Hacia el final de la Segunda Guerra Mundial, los nazis comenzaron a interesarse por los efectos de las armas incendiarias, en particular las bombas de fósforo, que tenían la capacidad de generar una destrucción masiva. Estas bombas contenían una sustancia altamente peligrosa que podía causar quemaduras horribles y heridas graves, convirtiéndolas en una de las armas más temidas.

El fósforo es extremadamente dañino para el cuerpo humano, ya que puede provocar quemaduras de tercer grado al entrar en contacto con la piel. Además, al estar presente en el humo, puede ser inhalado, lo que puede causar daños pulmonares severos. La explosión inicial de una bomba incendiaria que contenía fósforo provocaba quemaduras profundas que eran casi imposibles de tratar, y la adhesión del fósforo a la piel hacía que estas heridas fueran particularmente difíciles de sanar.

Lo que hace aún más aterradora esta arma es que las quemaduras de fósforo conllevan un riesgo mucho mayor de muerte en comparación con otros tipos de quemaduras. La absorción de fósforo en el cuerpo puede resultar en un fallo multiorgánico, lo que aumenta significativamente la mortalidad de las víctimas.

En el campo de concentración de Buchenwald, los médicos nazis decidieron estudiar las consecuencias de estas armas incendiarias en seres humanos. Las víctimas eran quemadas deliberadamente con fósforo, lo que les causaba atroces sufrimientos y dejaba cicatrices imborrables tanto en su cuerpo como en su alma.

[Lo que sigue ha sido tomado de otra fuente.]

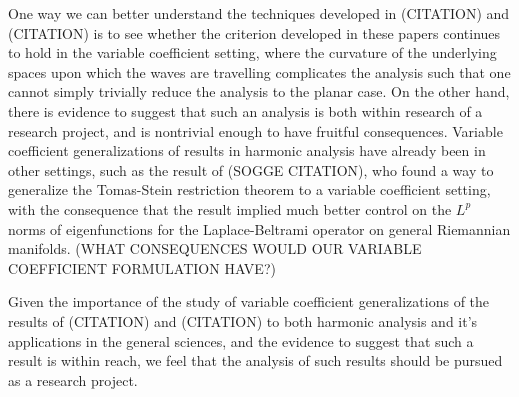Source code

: \documentclass[12pt]{article}
\theoremstyle{plain}
\theoremstyle{remark}
\theoremstyle{definition}
\begin{document}
One way we can better understand the techniques developed in (CITATION) and (CITATION) is to see whether the criterion developed in these papers continues to hold in the variable coefficient setting, where the curvature of the underlying spaces upon which the waves are travelling complicates the analysis such that one cannot simply trivially reduce the analysis to the planar case. On the other hand, there is evidence to suggest that such an analysis is both within research of a research project, and is nontrivial enough to have fruitful consequences. Variable coefficient generalizations of results in harmonic analysis have already been in other settings, such as the result of (SOGGE CITATION), who found a way to generalize the Tomas-Stein restriction theorem to a variable coefficient setting, with the consequence that the result implied much better control on the $L^p$ norms of eigenfunctions for the Laplace-Beltrami operator on general Riemannian manifolds. (WHAT CONSEQUENCES WOULD OUR VARIABLE COEFFICIENT FORMULATION HAVE?)

Given the importance of the study of variable coefficient generalizations of the results of (CITATION) and (CITATION) to both harmonic analysis and it's applications in the general sciences, and the evidence to suggest that such a result is within reach, we feel that the analysis of such results should be pursued as a research project.


 
\end{document}
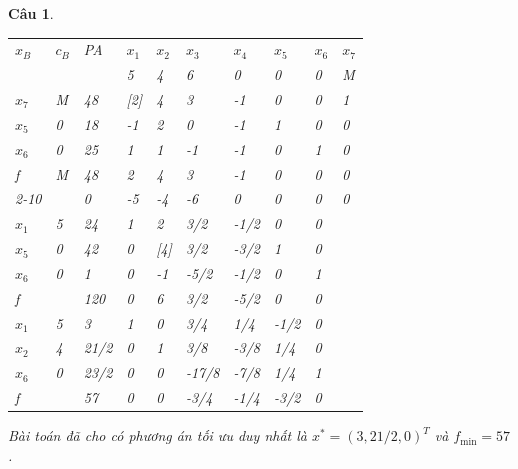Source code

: \documentclass[12pt,a4letter]{article}
\newtheorem{btbt}{Câu}%
\newenvironment{cauhoi}{\begin{btbt}\rm }{\end{btbt}}
\begin{document}
\begin{cauhoi}
\begin{traloi}
\begin{tabular}{| l | l | l | l  l  l  l  l  l  l |}
\hline
$x_B$&$c_B$&PA&$x_1$&$x_2$&$x_3$&$x_4$&$x_5$&$x_6$&$x_7$\\ 
&&&5&4&6&0&0&0&M\\ 
\hline
$x_7$&M&48&[2]&4&3&-1&0&0&1\\ 
$x_5$&0&18&-1&2&0&-1&1&0&0\\ 
$x_6$&0&25&1&1&-1&-1&0&1&0\\
\hline 
f &M&48&2&4&3&-1&0&0&0\\ 
\cline{2-10}
&&0&-5&-4&-6&0&0&0&0\\ 
\hline
$x_1$&5&24&1&2&3/2&-1/2&0&0&\\ 
$x_5$&0&42&0&[4]&3/2&-3/2&1&0&\\ 
$x_6$&0&1&0&-1&-5/2&-1/2&0&1&\\ 
\hline
f&&120&0&6&3/2&-5/2&0&0&\\ 
\hline
$x_1$&5&3&1&0&3/4&1/4&-1/2&0&\\ 
$x_2$&4&21/2&0&1&3/8&-3/8&1/4&0&\\ 
$x_6$&0&23/2&0&0&-17/8&-7/8&1/4&1&\\ 
\hline
f&&57&0&0&-3/4&-1/4&-3/2&0&\\ 
\hline
\end{tabular}

Bài toán đã cho có phương án tối ưu duy nhất là
$x^*=(3, 21/2, 0)^T$ và $f_{\min}=57$.
\end{traloi}
\end{cauhoi}

% 
% 
% 
% 
% 
% 
% 
% 
% 
\newpage
{}
\end{document}
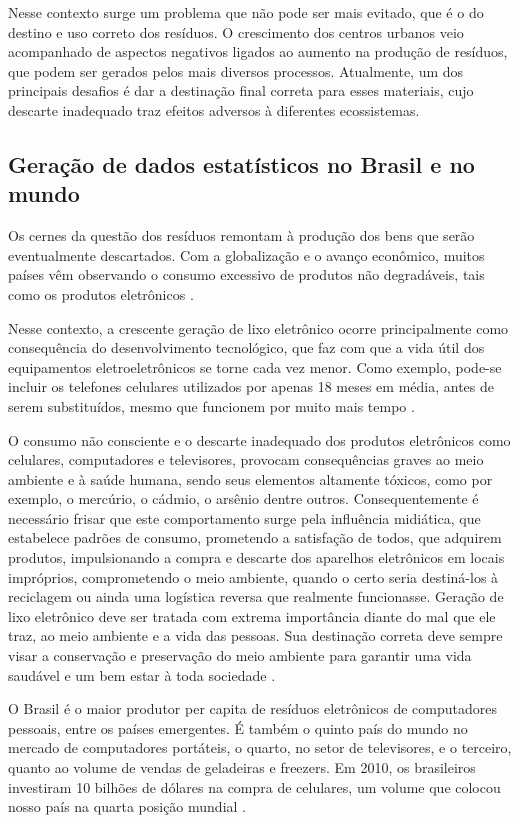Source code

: \documentclass[
	12pt,				%
	openany,			%
	twoside,			%
	a4paper,			%
	english,			%
	french,				%
	spanish,			%
	brazil				%
	]{abntex2}
\begin{document}
Nesse contexto surge um problema que não pode ser mais evitado, que é o do destino e uso correto dos resíduos. O crescimento dos centros urbanos veio acompanhado de aspectos negativos ligados ao aumento na produção de resíduos, que podem ser gerados pelos mais diversos processos. Atualmente, um dos principais desafios é dar a destinação final correta para esses materiais, cujo descarte inadequado traz efeitos adversos à diferentes ecossistemas.

\subsection{Geração de dados estatísticos no Brasil e no mundo}
Os cernes da questão dos resíduos remontam à produção dos bens que serão eventualmente descartados. Com a globalização e o avanço econômico, muitos países vêm observando o consumo excessivo de produtos não degradáveis, tais como os produtos eletrônicos \cite{esc}.

Nesse contexto, a crescente geração de lixo eletrônico ocorre principalmente como consequência do desenvolvimento tecnológico, que faz com que a vida útil dos equipamentos eletroeletrônicos se torne cada vez menor. Como exemplo, pode-se incluir os telefones celulares utilizados por apenas 18 meses em média, antes de serem substituídos, mesmo que funcionem por muito mais tempo \cite{oicd}.

O consumo não consciente e o descarte inadequado dos produtos eletrônicos como celulares, computadores e televisores, provocam consequências graves ao meio ambiente e à saúde humana, sendo seus elementos altamente tóxicos, como por exemplo, o mercúrio, o cádmio, o arsênio dentre outros. Consequentemente é necessário frisar que este comportamento surge pela influência midiática, que estabelece padrões de consumo, prometendo a satisfação de todos, que adquirem produtos, impulsionando a compra e descarte dos aparelhos eletrônicos em locais impróprios, comprometendo o meio ambiente, quando o certo seria destiná-los à reciclagem ou ainda uma logística reversa que realmente funcionasse. Geração de lixo eletrônico deve ser tratada com extrema importância diante do mal que ele traz, ao meio ambiente e a vida das pessoas. Sua destinação correta deve sempre visar a conservação e preservação do meio ambiente para garantir uma vida saudável e um bem estar à toda sociedade \cite{vbo_aa_ntn}.

O Brasil é o maior produtor per capita de resíduos eletrônicos de computadores pessoais, entre os países emergentes.
É também o quinto país do mundo no mercado de computadores portáteis, o quarto, no setor de televisores, e o terceiro, quanto ao volume de vendas de geladeiras e freezers. Em 2010, os brasileiros investiram 10 bilhões de dólares na compra de celulares, um volume que colocou nosso país na quarta posição mundial \cite{vbd}.
\end{document}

Tras los atroces experimentos médicos llevados a cabo por el régimen nazi, muchos prisioneros murieron como resultado de estos abusos, mientras que otros fueron asesinados después de que se completaran las pruebas o con el fin de estudiar el efecto post-mortem. Aquellos que lograron sobrevivir quedaron mutilados y sufrieron discapacidades permanentes, cuerpos debilitados y una presión psicológica irreversible.

El 19 de agosto de 1947, después de la caída del Tercer Reich, un grupo de médicos nazis fue sometido a juicio en lo que se conoce como el Juicio de los Doctores. Durante casi 140 días de procedimientos legales, con el testimonio de 85 testigos y la presentación de más de 1.500 documentos, los jueces estadounidenses dictaron su veredicto el 20 de agosto de 1947. De los 23 médicos acusados, 16 fueron declarados culpables. Siete de ellos fueron sentenciados a muerte y ejecutados el 2 de junio de 1948.

Este juicio fue crucial, ya que además de las condenas, se estableció el Código de Núremberg, una serie de principios que regulan la conducta de los investigadores en experimentación con seres humanos, estableciendo normas éticas fundamentales.

Sin embargo, los conocimientos médicos modernos sobre los efectos del congelamiento extremo y el gas fosgeno se basan en gran parte en los experimentos nazis. Esto ha generado un dilema ético para los médicos contemporáneos, ya que muchos rechazan los métodos utilizados para obtener esta información, a pesar de su valor científico.